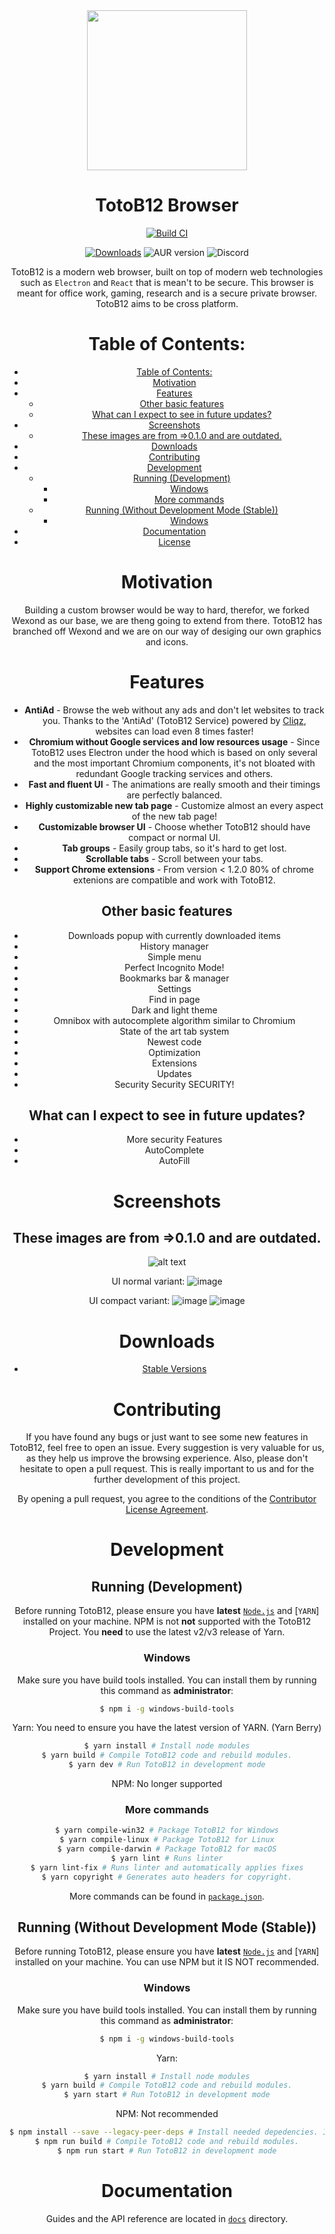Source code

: <div align="center">
  <a href="https://totob12.com"><img src="https://github.com/TotoB12/TotoB12-Browser/blob/main/static/icons/icon.png" width="256"></a>  
</div>
<div align="center">  
  <h1>TotoB12 Browser</h1>

  [![Build CI](https://github.com/TotoB12/TotoB12-Browser/actions/workflows/build.yml/badge.svg)](https://github.com/totob12/TotoB12-Browser/actions/workflows/build.yml) 
  
[![Downloads](https://img.shields.io/github/downloads/snaildos/TotoB12-Browser/total.svg?style=flat-square)](https://totob12.com)
![AUR version](https://img.shields.io/aur/version/totob12-bin)
![Discord](https://img.shields.io/discord/522708457963388948)


TotoB12 is a modern web browser, built on top of modern web technologies such as `Electron` and `React` that is mean't to be secure. This browser is meant for office work, gaming, research and is a secure private browser. TotoB12 aims to be cross platform.


# Table of Contents:
- [Table of Contents:](#table-of-contents)
- [Motivation](#motivation)
- [Features](#features)
  - [Other basic features](#other-basic-features)
  - [What can I expect to see in future updates?](#what-can-i-expect-to-see-in-future-updates)
- [Screenshots](#screenshots)
  - [These images are from =\>0.1.0 and are outdated.](#these-images-are-from-010-and-are-outdated)
- [Downloads](#downloads)
- [Contributing](#contributing)
- [Development](#development)
  - [Running (Development)](#running-development)
    - [Windows](#windows)
    - [More commands](#more-commands)
  - [Running (Without Development Mode (Stable))](#running-without-development-mode-stable)
    - [Windows](#windows-1)
- [Documentation](#documentation)
- [License](#license)

# Motivation

Building a custom browser would be way to hard, therefor, we forked Wexond as our base, we are theng going to extend from there.
TotoB12 has branched off Wexond and we are on our way of desiging our own graphics and icons.

# Features

- **AntiAd** - Browse the web without any ads and don't let websites to track you. Thanks to the 'AntiAd' (TotoB12 Service) powered by [Cliqz](https://github.com/cliqz-oss/adblocker), websites can load even 8 times faster!
- **Chromium without Google services and low resources usage** - Since TotoB12 uses Electron under the hood which is based on only several and the most important Chromium components, it's not bloated with redundant Google tracking services and others.
- **Fast and fluent UI** - The animations are really smooth and their timings are perfectly balanced.
- **Highly customizable new tab page** - Customize almost an every aspect of the new tab page!
- **Customizable browser UI** - Choose whether TotoB12 should have compact or normal UI.
- **Tab groups** - Easily group tabs, so it's hard to get lost.
- **Scrollable tabs** - Scroll between your tabs.
- **Support Chrome extensions** - From version < 1.2.0 80% of chrome extenions are compatible and work with TotoB12.

## Other basic features

- Downloads popup with currently downloaded items
- History manager
- Simple menu
- Perfect Incognito Mode!
- Bookmarks bar & manager
- Settings
- Find in page
- Dark and light theme
- Omnibox with autocomplete algorithm similar to Chromium
- State of the art tab system
- Newest code
- Optimization
- Extensions
- Updates
- Security Security SECURITY!

## What can I expect to see in future updates?

- More security Features
- AutoComplete
- AutoFill

# Screenshots


## These images are from =>0.1.0 and are outdated.
![alt text](https://github.com/totob12/TotoB12-Browser/blob/main/image-preview/image.jpg?raw=true)

UI normal variant:
![image](https://user-images.githubusercontent.com/11065386/81024186-f40b0400-8e72-11ea-976e-cd1ca1b43ad8.png)

UI compact variant:
![image](https://user-images.githubusercontent.com/11065386/81024222-13099600-8e73-11ea-9fc9-3c63a034403d.png)
![image](https://user-images.githubusercontent.com/11065386/81024252-2ddc0a80-8e73-11ea-9f2f-6c9a4a175c60.png)

# Downloads
- [Stable Versions](https://github.com/TotoB12/TotoB12-Browser/releases)

# Contributing

If you have found any bugs or just want to see some new features in TotoB12, feel free to open an issue. Every suggestion is very valuable for us, as they help us improve the browsing experience. Also, please don't hesitate to open a pull request. This is really important to us and for the further development of this project.

By opening a pull request, you agree to the conditions of the [Contributor License Agreement](cla.md).

# Development

## Running (Development)

Before running TotoB12, please ensure you have **latest** [`Node.js`](https://nodejs.org/en/) and [`YARN`] installed on your machine. 
NPM is not **not** supported with the TotoB12 Project. You **need** to use the latest v2/v3 release of Yarn.

### Windows

Make sure you have build tools installed. You can install them by running this command as **administrator**:

```bash
$ npm i -g windows-build-tools
```

Yarn:
You need to ensure you have the latest version of YARN. (Yarn Berry)
```bash
$ yarn install # Install node modules
$ yarn build # Compile TotoB12 code and rebuild modules.
$ yarn dev # Run TotoB12 in development mode
```

NPM: No longer supported

### More commands

```bash
$ yarn compile-win32 # Package TotoB12 for Windows
$ yarn compile-linux # Package TotoB12 for Linux
$ yarn compile-darwin # Package TotoB12 for macOS
$ yarn lint # Runs linter
$ yarn lint-fix # Runs linter and automatically applies fixes
$ yarn copyright # Generates auto headers for copyright.
```

More commands can be found in [`package.json`](package.json).

## Running (Without Development Mode (Stable))

Before running TotoB12, please ensure you have **latest** [`Node.js`](https://nodejs.org/en/) and [`YARN`] installed on your machine. You can use NPM but it IS NOT recommended.

### Windows

Make sure you have build tools installed. You can install them by running this command as **administrator**:

```bash
$ npm i -g windows-build-tools
```

Yarn:
```bash
$ yarn install # Install node modules
$ yarn build # Compile TotoB12 code and rebuild modules.
$ yarn start # Run TotoB12 in development mode
```

NPM: Not recommended
```bash
$ npm install --save --legacy-peer-deps # Install needed depedencies. If you can, please, use yarn install.
$ npm run build # Compile TotoB12 code and rebuild modules.
$ npm run start # Run TotoB12 in development mode
```

# Documentation

Guides and the API reference are located in [`docs`](docs) directory.

</div>
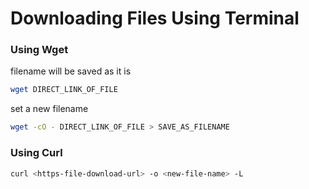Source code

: # Downloading Files Using Terminal

### Using Wget

filename will be saved as it is

```bash
wget DIRECT_LINK_OF_FILE
```

set a new filename

```bash
wget -cO - DIRECT_LINK_OF_FILE > SAVE_AS_FILENAME
```

### Using Curl

```bash
curl <https-file-download-url> -o <new-file-name> -L
```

_ _ _ _ _

**PROBLEM TO WORK ON:** Only the lines from the one containing "### Using Curl" through the last line of the records are to be set down, exactly as they appear.

**EXERCISE OUTPUT:**
### Using Curl

```bash
curl <https-file-download-url> -o <new-file-name> -L
```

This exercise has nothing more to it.